\documentclass[11pt]{article}

\setlength{\oddsidemargin}{0in}
\setlength{\evensidemargin}{0in}
\setlength{\topmargin}{0.0in}
\setlength{\headheight}{0in}
\setlength{\headsep}{0in}
\setlength{\textwidth}{6.5in}
\setlength{\textheight}{9.0in}
\setlength{\parindent}{0in}
\setlength{\parskip}{0.1in}

\usepackage{times}
\usepackage{hyperref}
\usepackage{fancyvrb}
\usepackage{relsize}

\begin{document}

\title{A Quick, Painless Introduction to the Perl Scripting Language}

\author{Norman Matloff\\
 University of California, Davis\\
        \copyright{}2002-2005, N. Matloff}

\date{May 23, 2004}   

\maketitle
\tableofcontents{}

\newpage

\section{What Are Scripting Languages?}

Languages like C and C++ allow a programmer to write code at a very
detailed level which has good execution speed.  But in many applications
one would prefer to write at a higher level.  For example, for
text-manipulation applications, the basic unit in C/C++ is a character,
while for languages like Perl and Python the basic units are lines of
text and words within lines.  One can work with lines and words in
C/C++, but one must go to greater effort to accomplish the same thing.
C/C++ might give better speed, but if speed is not an issue, the
convenience of a scripting language is very attractive.

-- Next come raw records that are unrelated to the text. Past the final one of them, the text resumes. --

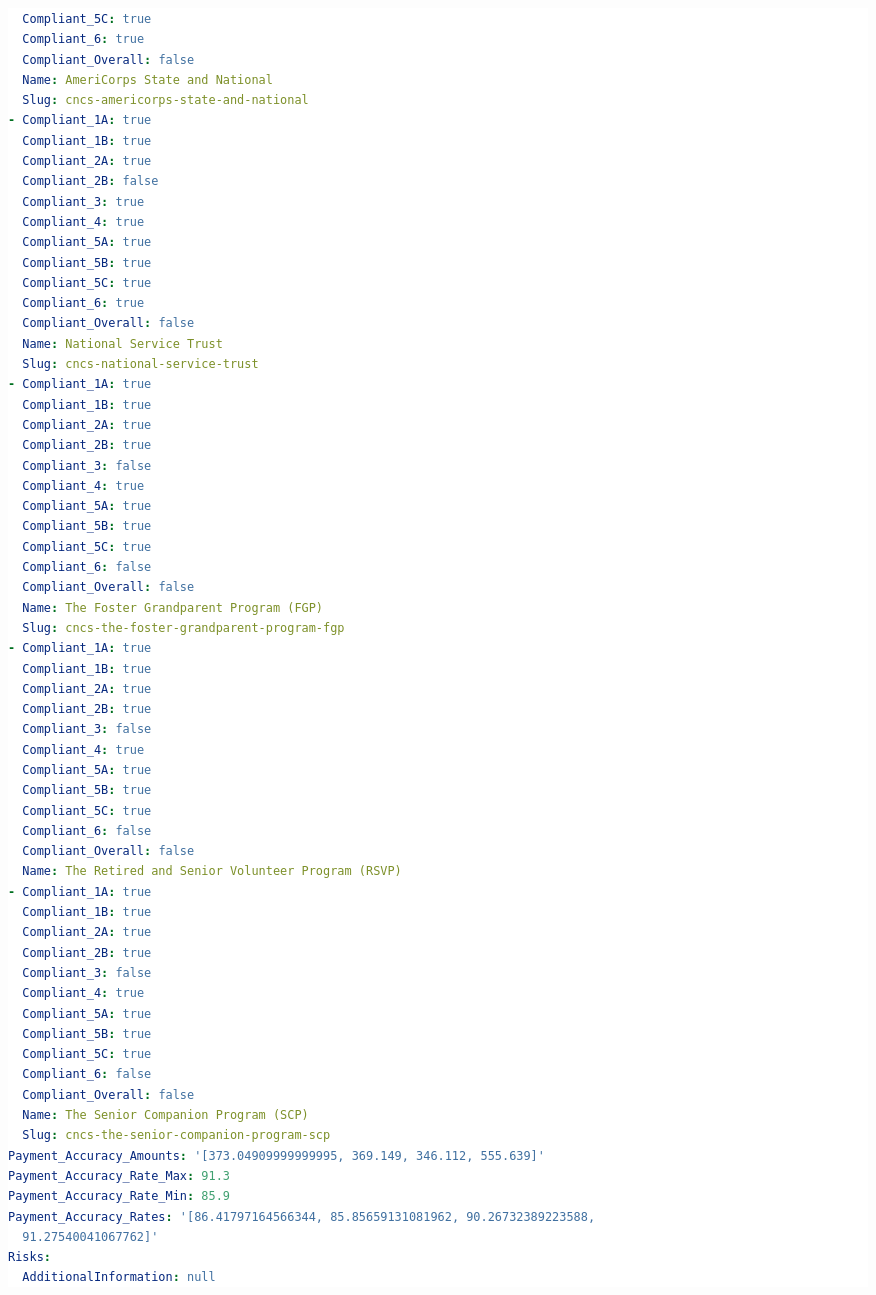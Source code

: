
 ```yaml
  Compliant_5C: true
  Compliant_6: true
  Compliant_Overall: false
  Name: AmeriCorps State and National
  Slug: cncs-americorps-state-and-national
- Compliant_1A: true
  Compliant_1B: true
  Compliant_2A: true
  Compliant_2B: false
  Compliant_3: true
  Compliant_4: true
  Compliant_5A: true
  Compliant_5B: true
  Compliant_5C: true
  Compliant_6: true
  Compliant_Overall: false
  Name: National Service Trust
  Slug: cncs-national-service-trust
- Compliant_1A: true
  Compliant_1B: true
  Compliant_2A: true
  Compliant_2B: true
  Compliant_3: false
  Compliant_4: true
  Compliant_5A: true
  Compliant_5B: true
  Compliant_5C: true
  Compliant_6: false
  Compliant_Overall: false
  Name: The Foster Grandparent Program (FGP)
  Slug: cncs-the-foster-grandparent-program-fgp
- Compliant_1A: true
  Compliant_1B: true
  Compliant_2A: true
  Compliant_2B: true
  Compliant_3: false
  Compliant_4: true
  Compliant_5A: true
  Compliant_5B: true
  Compliant_5C: true
  Compliant_6: false
  Compliant_Overall: false
  Name: The Retired and Senior Volunteer Program (RSVP)
- Compliant_1A: true
  Compliant_1B: true
  Compliant_2A: true
  Compliant_2B: true
  Compliant_3: false
  Compliant_4: true
  Compliant_5A: true
  Compliant_5B: true
  Compliant_5C: true
  Compliant_6: false
  Compliant_Overall: false
  Name: The Senior Companion Program (SCP)
  Slug: cncs-the-senior-companion-program-scp
Payment_Accuracy_Amounts: '[373.04909999999995, 369.149, 346.112, 555.639]'
Payment_Accuracy_Rate_Max: 91.3
Payment_Accuracy_Rate_Min: 85.9
Payment_Accuracy_Rates: '[86.41797164566344, 85.85659131081962, 90.26732389223588,
  91.27540041067762]'
Risks:
  AdditionalInformation: null
```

The term {\it scripting language} has never been formally defined, but
here are the typical characteristics:

\begin{itemize}

\item Used often for system administration and ``rapid prototyping.''

\item Very casual with regard to typing of variables, e.g. no
distinction between integer, floating-point or string variables.
Functions can return nonscalars, e.g. arrays, nonscalars can be used as
loop indexes, etc.

\item Lots of high-level operations intrinsic to the language, e.g.
stack push/pop.

\item Interpreted, rather than being compiled to the instruction set of
the host machine.

\end{itemize}

Today the most popular scripting language is probably Perl.  However,
many people, including me, strongly prefer Python, as it is much cleaner
and more elegant.

Our introduction here assumes knowledge of C/C++ programming.  There
will be a couple of places in which we describe things briefly in a UNIX
context, so some UNIX knowledge would be helpful.\footnote{But certainly
not required.  Again, Perl is used on Windows and Macintosh platforms
too, not just UNIX.}

\section{Goals of This Tutorial}

Perl is a very feature-rich language, which clearly cannot be discussed
in full detail here.  Instead, our goals here are to (a) enable the
reader to quickly become proficient at writing simple Perl programs and
(b) prepare the reader to consult full Perl books (or Perl tutorials on
the Web) for further details of whatever Perl constructs he/she needs
for a particular application.

Our approach here is different from that of most Perl books, or even
most Perl Web tutorials.  The usual approach is to painfully go over all
details from the beginning.  For example, the usual approach would be to
state all possible forms that a Perl literal can take on.  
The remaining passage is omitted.